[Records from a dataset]

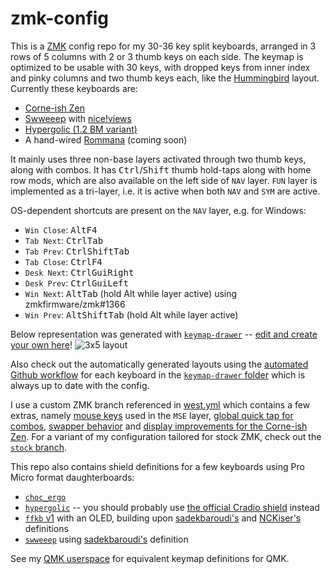 # zmk-config

This is a [ZMK](https://zmk.dev) config repo for my 30-36 key split keyboards, arranged in 3 rows of 5 columns with 2 or 3 thumb keys on each side.
The keymap is optimized to be usable with 30 keys, with dropped keys from inner index and pinky columns and two thumb keys each, like the [Hummingbird](https://github.com/PJE66/hummingbird) layout.
Currently these keyboards are:
- [Corne-ish Zen](https://lowprokb.ca/products/corne-ish-zen)
- [Swweeep](https://github.com/sadekbaroudi/sweep36) with [nice!views](https://nicekeyboards.com/nice-view)
- [Hypergolic (1.2 BM variant)](https://github.com/davidphilipbarr/hypergolic)
- A hand-wired [Rommana](https://github.com/AlaaSaadAbdo/Rommana) (coming soon)

It mainly uses three non-base layers activated through two thumb keys, along with combos. It has <kbd>Ctrl</kbd>/<kbd>Shift</kbd> thumb hold-taps along with home row mods, which are also available on the left side of `NAV` layer.
`FUN` layer is implemented as a tri-layer, i.e. it is active when both `NAV` and `SYM` are active.

OS-dependent shortcuts are present on the `NAV` layer, e.g. for Windows:
- `Win Close`: <kbd>Alt</kbd><kbd>F4</kbdy>
- `Tab Next`: <kbd>Ctrl</kbd><kbd>Tab</kbd>
- `Tab Prev`: <kbd>Ctrl</kbd><kbd>Shift</kbd><kbd>Tab</kbd>
- `Tab Close`: <kbd>Ctrl</kbd><kbd>F4</kbd>
- `Desk Next`: <kbd>Ctrl</kbd><kbd>Gui</kbd><kbd>Right</kbd>
- `Desk Prev`: <kbd>Ctrl</kbd><kbd>Gui</kbd><kbd>Left</kbd>
- `Win Next`: <kbd>Alt</kbd><kbd>Tab</kbd> (hold Alt while layer active) using zmkfirmware/zmk#1366
- `Win Prev`: <kbd>Alt</kbd><kbd>Shift</kbd><kbd>Tab</kbd> (hold Alt while layer active)

Below representation was generated with [`keymap-drawer`](https://github.com/caksoylar/keymap-drawer) -- [edit and create your own here](https://caksoylar.github.io/keymap-drawer?keymap_yaml=H4sIAAAAAAAC_9VXS2_bRhC-51dM0wf7WCemZNmOggKVZNGPSIqil-O4qkpLG0sgrVVJuolh-Na6lwLuqde2KNBL0fTaHooC_Sn-A-1P6Ozs0iIpSnKOEcBd7uzs7Oz3zcxSrn0mToM8nH9x4vQcfnYkbG-Qh77wxrznicAO-ICBnHS1ZqVw8Ljd6vkTdxT0si9zvezFHZzjnp-_A7BVtmS3AodPGOwzsBjUGRQZPGJQYdBmcMDgrnG3q5TO0WCBwTAPpcBzLxhIQYME26cjPW7SuOAGetyicXM4eh5KtklSbZZxXFWi2oxSOWFmN7HN46kfEe-eMQjOJjwPx0Phy6VPGZQYbKk1neSsFO4lhTsMDGYwuKfm78fn1WYrNHV9-WfoVVwJdUDrlP3-1NOI_PrbX0leK3Ri4u9-VlAcVGPiVz9GEIqZ-SUEasaFQr2l2d0nFLYJCGR3L2QXQTyIoNdIcttMgN5KkLIzQ9ujCLdPb8ttIbHNbgq3MYosCpy61E7wGRti5Ea5fDNZ3K6WNYvkqEpURLBByYkk7hKPdY0UeYqANolsi8J5L0xotBWhm9xIRv-zMGfmJkwtKazeImFoQ4lecjEdmfBCDJmCiIpEtTxrB_HUWBhv4YbGJ7J5G5t3sH8Xe9zb2JDCTdk8MMgz7cFHOPgYJT3sV7D_DPtVqbEmm5xs1uUp0kPun79x_kOp9J6REnd5eJg8mWFK7YxsssbSWjIv-hCaaKB8_1eoFXj22J8GEcmG3B2Eogb3eRBZmhZbCHlYIUZjKLnC5wxa9hE0RsfDQL1W-HP9puc7woX2BONu7HMPp-r2MYct8WLM4L8ffvpaC6RGyXb7Gk1FPR2SHIkmXlgapGFlZ0eccLL2FbXfUHuJYT8epLMj3a97_Ev1VuMvyS8_4Hqnq99nIzk2pAy8vnr17x9Xsv-N-vPXJSuO-QwlixgkEJbQZbVrmi7LxNzO4JPFZw2fHBaB0wDazaJ6KVYwffB6Z_IWiCa-tY7aG_hs4vMAH3MV74QWmNRmqM1Su0ZtLh3wLe47OjToVQeMZZoKccvMLEG8ZE98qIi-g0x5o3EAzb43lqyd-hyKHreduQTMAl8UYiHuM6LZBTf28PIKi4zM3cRT3VdhST0GZlXFPA3D_nJO0OuCG3VHG9U2pyYv5UQ69FFvFt9_RbvvYNaOJMbV0WDg8nBkCe8FfjqGw1vjbBjJFxkDykyYAzISYpK4ob44ORL49YnySR4OMUyyXYZ6Dn2K6Z-LMxi93Ys0tScxNYzviBqGXyaDig59C8atUS5EdNFmJqt0O_N3lhbDnTvzd8a02gjVHi7ZGdNvM9Q1PjfYQi_RcGZDefnpshOh4cym0r2_RFfmp6lP__4yXfTB1D58sEwX8TI1A8bh4rOZ6K-p_TW6S3TNqb90caR5wcDGsirw6hF5WL1n5uJH0FvRR9trLseSaK6r5VS49j38o5W6-GYN1k9zTdLs6AsosiVevOlBS3XzRg0LflcP0fiRCAJxkso2FupSpcFusyyLu2X1bljqUkH_H3q9TqBoDgAA)!
![3x5 layout](https://caksoylar.github.io/zmk-config/3x5+3.30keys.svg)

Also check out the automatically generated layouts using the [automated Github workflow](https://github.com/caksoylar/keymap-drawer/tree/main#setting-up-an-automated-drawing-workflow) for each keyboard in the [`keymap-drawer` folder](keymap-drawer/) which is always up to date with the config.

I use a custom ZMK branch referenced in [west.yml](config/west.yml) which contains a few extras, namely [mouse keys](https://github.com/zmkfirmware/zmk/pull/778) used in the `MSE` layer, [global quick tap for combos](https://github.com/zmkfirmware/zmk/pull/1387), [swapper behavior](https://github.com/zmkfirmware/zmk/pull/1366) and [display improvements for the Corne-ish Zen](https://gist.github.com/caksoylar/c411313990978e1903c244f03039187a).
For a variant of my configuration tailored for stock ZMK, check out the [`stock` branch](https://github.com/caksoylar/zmk-config/tree/stock).

This repo also contains shield definitions for a few keyboards using Pro Micro format daughterboards:
- [`choc_ergo`](https://keypcb.xyz/choc_ergo)
- [`hypergolic`](https://github.com/davidphilipbarr/hypergolic) -- you should probably use [the official Cradio shield](https://github.com/zmkfirmware/zmk/tree/main/app/boards/shields/cradio/) instead
- [`ffkb` v1](https://fingerpunch.xyz/product/faux-fox-keyboard/) with an OLED, building upon [sadekbaroudi's](https://github.com/sadekbaroudi/zmk-ffkb) and [NCKiser's](https://github.com/NCKiser/zmk-ffkb) definitions
- [`swweeep`](https://github.com/sadekbaroudi/sweep36) using [sadekbaroudi's](https://github.com/sadekbaroudi/zmk-swweeep) definition

See my [QMK userspace](https://github.com/caksoylar/qmk_userspace/) for equivalent keymap definitions for QMK.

### Exercise brief
Only a number is wanted here: how many lines of the records above contain "This".

### Exercise output
2